Previous border crossings had taken some finesse and patience. It seems those crossings were just the warm up for Sudan. We arrived at 7AM and had to fend of money changers and beggars on the Ethiopian side for two hours until Ethiopian customs showed up for work around 9:00. Once out of Ethiopia, the real fun started. We had photocopies of passports, but not photocopies of Sudan visas and so the immigration officials set us up with a “fixer” to go make copies. Unfortunately, there was no power anywhere on the Sudan side so the fixer had to find a shop with a generator, and then we assume bribe the shop owner to start the generator so that copies could be made. With this finally sorted and having exchanged some remaining Ethiopian Burr for Sudanese pounds (at what we thought was a great exchange rate; ie: above the official rate) we returned to customs. Next step was convincing customs that our visas had already been paid for and we didn’t need to pay again.
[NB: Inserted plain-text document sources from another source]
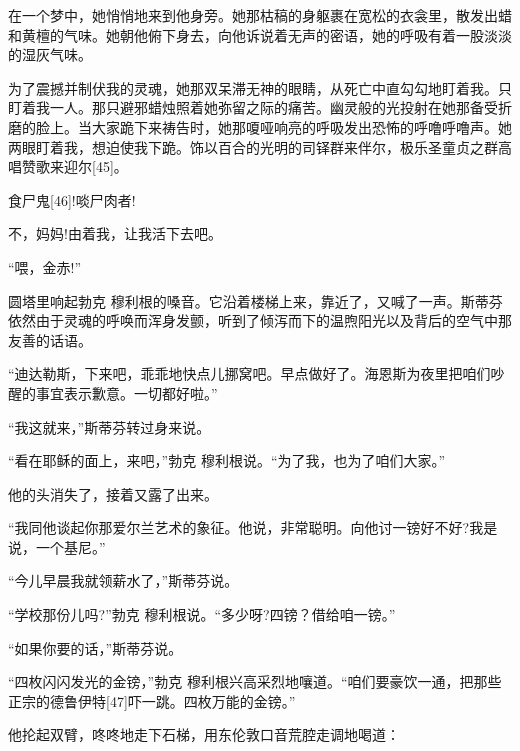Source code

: \documentclass{article}
\begin{document}
在一个梦中，她悄悄地来到他身旁。她那枯稿的身躯裹在宽松的衣衾里，散发出蜡和黄檀的气味。她朝他俯下身去，向他诉说着无声的密语，她的呼吸有着一股淡淡的湿灰气味。



为了震撼并制伏我的灵魂，她那双呆滞无神的眼睛，从死亡中直勾勾地盯着我。只盯着我一人。那只避邪蜡烛照着她弥留之际的痛苦。幽灵般的光投射在她那备受折磨的脸上。当大家跪下来祷告时，她那嗄哑响亮的呼吸发出恐怖的呼噜呼噜声。她两眼盯着我，想迫使我下跪。饰以百合的光明的司铎群来伴尔，极乐圣童贞之群高唱赞歌来迎尔[45]。



食尸鬼[46]!啖尸肉者!



不，妈妈!由着我，让我活下去吧。



“喂，金赤!”



圆塔里响起勃克 \cdot 穆利根的嗓音。它沿着楼梯上来，靠近了，又喊了一声。斯蒂芬依然由于灵魂的呼唤而浑身发颤，听到了倾泻而下的温煦阳光以及背后的空气中那友善的话语。



“迪达勒斯，下来吧，乖乖地快点儿挪窝吧。早点做好了。海恩斯为夜里把咱们吵醒的事宜表示歉意。一切都好啦。”



“我这就来，”斯蒂芬转过身来说。



“看在耶稣的面上，来吧，”勃克 \cdot 穆利根说。“为了我，也为了咱们大家。”



他的头消失了，接着又露了出来。



“我同他谈起你那爱尔兰艺术的象征。他说，非常聪明。向他讨一镑好不好?我是说，一个基尼。”



“今儿早晨我就领薪水了，”斯蒂芬说。



“学校那份儿吗?”勃克 \cdot 穆利根说。“多少呀?四镑？借给咱一镑。”



“如果你要的话，”斯蒂芬说。



“四枚闪闪发光的金镑，”勃克 \cdot 穆利根兴高采烈地嚷道。“咱们要豪饮一通，把那些正宗的德鲁伊特[47]吓一跳。四枚万能的金镑。”



他抡起双臂，咚咚地走下石梯，用东伦敦口音荒腔走调地喝道：
\end{document}
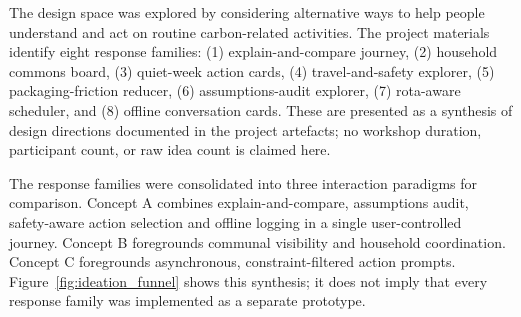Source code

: \documentclass[12pt,a4paper]{article}
\begin{document}
The design space was explored by considering alternative ways to help people understand and act on routine carbon-related activities. The project materials identify eight response families: (1) explain-and-compare journey, (2) household commons board, (3) quiet-week action cards, (4) travel-and-safety explorer, (5) packaging-friction reducer, (6) assumptions-audit explorer, (7) rota-aware scheduler, and (8) offline conversation cards. These are presented as a synthesis of design directions documented in the project artefacts; no workshop duration, participant count, or raw idea count is claimed here.

The response families were consolidated into three interaction paradigms for comparison. Concept A combines explain-and-compare, assumptions audit, safety-aware action selection and offline logging in a single user-controlled journey. Concept B foregrounds communal visibility and household coordination. Concept C foregrounds asynchronous, constraint-filtered action prompts. Figure~\ref{fig:ideation_funnel} shows this synthesis; it does not imply that every response family was implemented as a separate prototype.
\end{document}
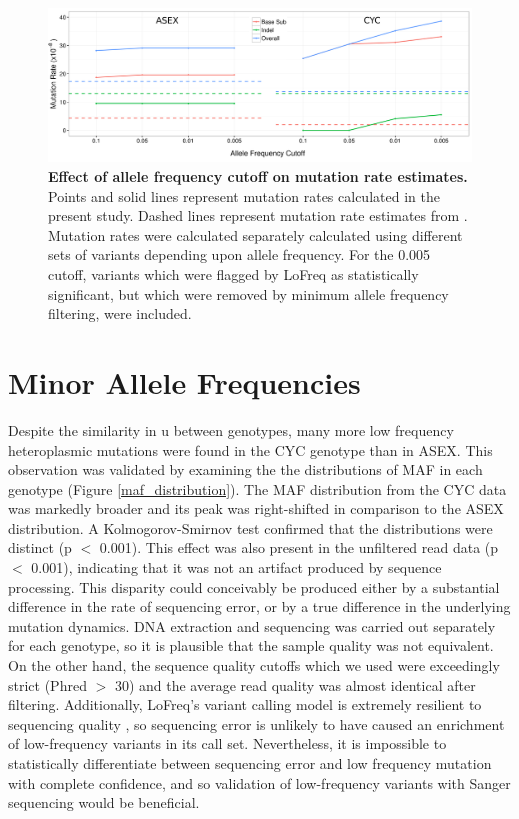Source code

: \documentclass[12pt,twoside]{reedthesis}
\begin{document}
\begin{figure}[h!]
    \begin{center}
        \includegraphics[width=1\textwidth]{../figures/allele_freq_cutoff.png}
    \end{center}
    \caption[Effect of allele frequency cutoff on mutation rate estimates]{\textbf{Effect of allele frequency cutoff on mutation rate estimates.} Points and solid lines represent mutation rates calculated in the present study. Dashed lines represent mutation rate estimates from \cite{xu_high_2012}. Mutation rates were calculated separately calculated using different sets of variants depending upon allele frequency. For the 0.005 cutoff, variants which were flagged by LoFreq as statistically significant, but which were removed by minimum allele frequency filtering, were included.}
    \label{allele_freq_cutoff}
\end{figure}

\section{Minor Allele Frequencies}
Despite the similarity in \gls{u} between genotypes, many more low frequency heteroplasmic mutations were found in the \gls{CYC} genotype than in \gls{ASEX}.
This observation was validated by examining the the distributions of \gls{MAF} in each genotype (Figure \ref{maf_distribution}).
The \gls{MAF} distribution from the \gls{CYC} data was markedly broader and its peak was right-shifted in comparison to the \gls{ASEX} distribution.
A Kolmogorov-Smirnov test confirmed that the distributions were distinct (p $<$ 0.001).
This effect was also present in the unfiltered read data (p $<$ 0.001), indicating that it was not an artifact produced by sequence processing. 
This disparity could conceivably be produced either by a substantial difference in the rate of sequencing error, or by a true difference in the underlying mutation dynamics.
DNA extraction and sequencing was carried out separately for each genotype, so it is plausible that the sample quality was not equivalent.
On the other hand, the sequence quality cutoffs which we used were exceedingly strict (Phred $>$ 30) and the average read quality was almost identical after filtering. 
Additionally, LoFreq's variant calling model is extremely resilient to sequencing quality \citep{wilm_lofreq:_2012, huang_evaluation_2015}, so sequencing error is unlikely to have caused an enrichment of low-frequency variants in its call set. 
Nevertheless, it is impossible to statistically differentiate between sequencing error and low frequency mutation with complete confidence, and so validation of low-frequency variants with Sanger sequencing would be beneficial. 
\end{document}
They asked us for registration and we told them the visa counted as registration. True story: visa does not equal registration, just ask the police in Khartoum! Finally our passports were stamped and we only needed to process Bubbles paperwork. Unfortunately, the man with the power (ie: the official stamp) was on lunch break. Let me remind you it was 10:30 in the morning at this point. We sat. And sat. And waited. And then waited some more. We were served complimentary Sudanese tea but this did not speed up the process at all. Finally on the road in the early afternoon, we aimed for Wadi Madani which was the ½ way point between the border and Khartoum.

A rare stretch of open road en route to Khartoum.

Only upon arriving and discovering the challenge of financial transactions in a sanctioned country did the issues start to pile up. Our dollars were limited and so the choice was food + hotel or gasoline and hope to make a plan in Khartoum. My appetite has been taking an oversized leadership role in my life lately, but fortunately Ross’s cool logic prevailed and we drove to the gas station to fill up. Here is where Bubbles gave us her first signal that she is getting tired of this little adventure. The cover for the gas tank cap did not want to release and we ended up having to use a screw driver to pry it loose in order to top off with our remaining 200 Sudanese pounds. With the top off we estimated we could make Khartoum, just barely, before 10PM and so we were off. The nice part about driving in Sudan at night is that the police seem to go home and no longer operate road blocks in the dark. The less pleasant part is the large passenger busses driven by maniacs at reckless speeds. We were able to get the flow of traffic eventually, but by then were arriving to Khartoum. We had extremely limited data connection heading into Khartoum and would have been lost without the iOverlander app on our phone. Fortunately it directed us to the German Guest House and we were able to arrange a “stay now, pay later” agreement with Norbert the owner. It had been a long day but we were thrilled to find dinner still available and cold bottles of water in the fridge. Masha’Allah we were out of Ethiopia and safe in Khartoum!! (said no one ever before!!!)

A European oasis in the middle of Khartoum.